I started by reanalyzing each from scratch and used GCRMA to background correct and normalize (quantile).
So far, I have tried:
Calculating a molecular distance to health score, using a normal/control/baseline present within each dataset, but the results are suspicious because irrespective of the gene set, there are huge discrepancies among diseases. This method is described in Pankla et al. 2009
Calculating GSVA and ssGSEA scores separetely in each dataset, but I'm not sure If I can compare those scores across the datasets. If not, should I take the ratios between case and control of scores within datasets and compare between datasets?

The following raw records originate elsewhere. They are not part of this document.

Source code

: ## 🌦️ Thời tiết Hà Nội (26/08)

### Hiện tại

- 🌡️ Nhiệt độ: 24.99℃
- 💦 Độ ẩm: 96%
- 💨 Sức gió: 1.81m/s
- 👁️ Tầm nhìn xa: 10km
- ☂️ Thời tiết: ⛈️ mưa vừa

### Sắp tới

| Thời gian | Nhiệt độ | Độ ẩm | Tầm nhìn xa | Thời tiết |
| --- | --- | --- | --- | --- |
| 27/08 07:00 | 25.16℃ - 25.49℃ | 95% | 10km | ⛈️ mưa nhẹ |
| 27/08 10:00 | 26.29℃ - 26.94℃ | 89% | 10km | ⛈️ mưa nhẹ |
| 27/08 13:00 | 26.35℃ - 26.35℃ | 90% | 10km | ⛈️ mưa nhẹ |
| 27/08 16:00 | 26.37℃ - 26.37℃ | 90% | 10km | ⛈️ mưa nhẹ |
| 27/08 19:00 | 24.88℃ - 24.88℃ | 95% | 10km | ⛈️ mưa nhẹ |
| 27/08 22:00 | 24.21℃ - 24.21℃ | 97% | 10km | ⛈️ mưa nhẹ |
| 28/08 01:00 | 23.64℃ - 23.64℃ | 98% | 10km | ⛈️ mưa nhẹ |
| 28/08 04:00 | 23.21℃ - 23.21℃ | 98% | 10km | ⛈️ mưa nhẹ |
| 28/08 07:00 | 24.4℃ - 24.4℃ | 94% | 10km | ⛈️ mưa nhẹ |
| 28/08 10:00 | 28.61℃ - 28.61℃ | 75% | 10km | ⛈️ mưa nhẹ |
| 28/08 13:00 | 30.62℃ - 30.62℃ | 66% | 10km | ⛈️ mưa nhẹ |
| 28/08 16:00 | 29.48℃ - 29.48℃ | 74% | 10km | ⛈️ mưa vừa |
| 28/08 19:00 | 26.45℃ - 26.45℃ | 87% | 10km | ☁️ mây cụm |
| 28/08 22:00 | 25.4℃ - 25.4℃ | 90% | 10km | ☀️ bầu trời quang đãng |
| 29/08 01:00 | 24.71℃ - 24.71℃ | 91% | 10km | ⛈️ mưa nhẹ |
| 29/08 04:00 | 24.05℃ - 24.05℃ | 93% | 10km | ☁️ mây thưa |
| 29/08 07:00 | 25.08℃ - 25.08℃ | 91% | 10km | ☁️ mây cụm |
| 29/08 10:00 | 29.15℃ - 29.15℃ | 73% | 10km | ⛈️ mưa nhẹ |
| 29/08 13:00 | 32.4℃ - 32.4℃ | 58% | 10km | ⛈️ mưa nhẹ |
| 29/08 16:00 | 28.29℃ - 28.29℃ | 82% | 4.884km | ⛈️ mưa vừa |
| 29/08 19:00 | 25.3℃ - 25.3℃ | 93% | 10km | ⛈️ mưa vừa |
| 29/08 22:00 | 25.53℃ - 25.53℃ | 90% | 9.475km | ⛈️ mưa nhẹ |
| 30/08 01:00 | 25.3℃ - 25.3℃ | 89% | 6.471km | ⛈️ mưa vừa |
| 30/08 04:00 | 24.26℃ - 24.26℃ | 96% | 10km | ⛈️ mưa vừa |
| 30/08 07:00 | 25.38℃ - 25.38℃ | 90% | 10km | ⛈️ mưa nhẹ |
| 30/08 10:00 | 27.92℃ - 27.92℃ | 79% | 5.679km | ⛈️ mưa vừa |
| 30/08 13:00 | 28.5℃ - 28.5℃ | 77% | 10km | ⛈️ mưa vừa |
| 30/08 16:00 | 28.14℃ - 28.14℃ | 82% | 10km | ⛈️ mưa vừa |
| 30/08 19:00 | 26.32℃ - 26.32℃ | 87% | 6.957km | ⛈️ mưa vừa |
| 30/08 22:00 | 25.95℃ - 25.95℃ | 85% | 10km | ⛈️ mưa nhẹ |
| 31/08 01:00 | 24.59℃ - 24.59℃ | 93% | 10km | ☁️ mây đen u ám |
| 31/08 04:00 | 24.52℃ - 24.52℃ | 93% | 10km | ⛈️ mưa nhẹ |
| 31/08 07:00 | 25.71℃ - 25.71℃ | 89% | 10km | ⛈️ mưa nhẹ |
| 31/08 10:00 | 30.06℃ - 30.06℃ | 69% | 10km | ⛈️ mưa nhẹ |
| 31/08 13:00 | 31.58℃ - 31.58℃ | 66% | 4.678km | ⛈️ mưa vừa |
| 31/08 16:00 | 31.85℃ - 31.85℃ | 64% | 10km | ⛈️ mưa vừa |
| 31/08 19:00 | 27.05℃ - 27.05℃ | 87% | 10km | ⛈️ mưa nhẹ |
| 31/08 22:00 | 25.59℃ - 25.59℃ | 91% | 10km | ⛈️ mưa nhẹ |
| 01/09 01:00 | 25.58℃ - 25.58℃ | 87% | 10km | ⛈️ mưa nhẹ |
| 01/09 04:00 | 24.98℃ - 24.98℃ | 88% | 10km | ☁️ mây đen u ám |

Unfortunately, I can not merge the datasets, adjust for dataset effects, and perform differential expression directly because they do not contain the same group of samples in each.
Thanks.
Have you tried the gene set test functions in limma? (https://rdrr.io/bioc/limma/man/geneSetTest.html) This allows you to define and score arbitrary gene sets. Thus if you have various pathways, it's an easy way to generate a score for each pathway in each data set, and maybe you can make sense of a matrix of scores that would contain your pathway of interest as well as other pathways that you can use as "controls", or even random selections of gene sets to establish some sense of variance. (I guess this is similar to what you've already tried in 2). Might not be statistically robust, but you could probably generate a heat map to see if indeed your pathway shows "activity" distinct from others.
Thanks for the suggestion. The score you refer as output of the
geneSetTest
function in limma is a P-value, right?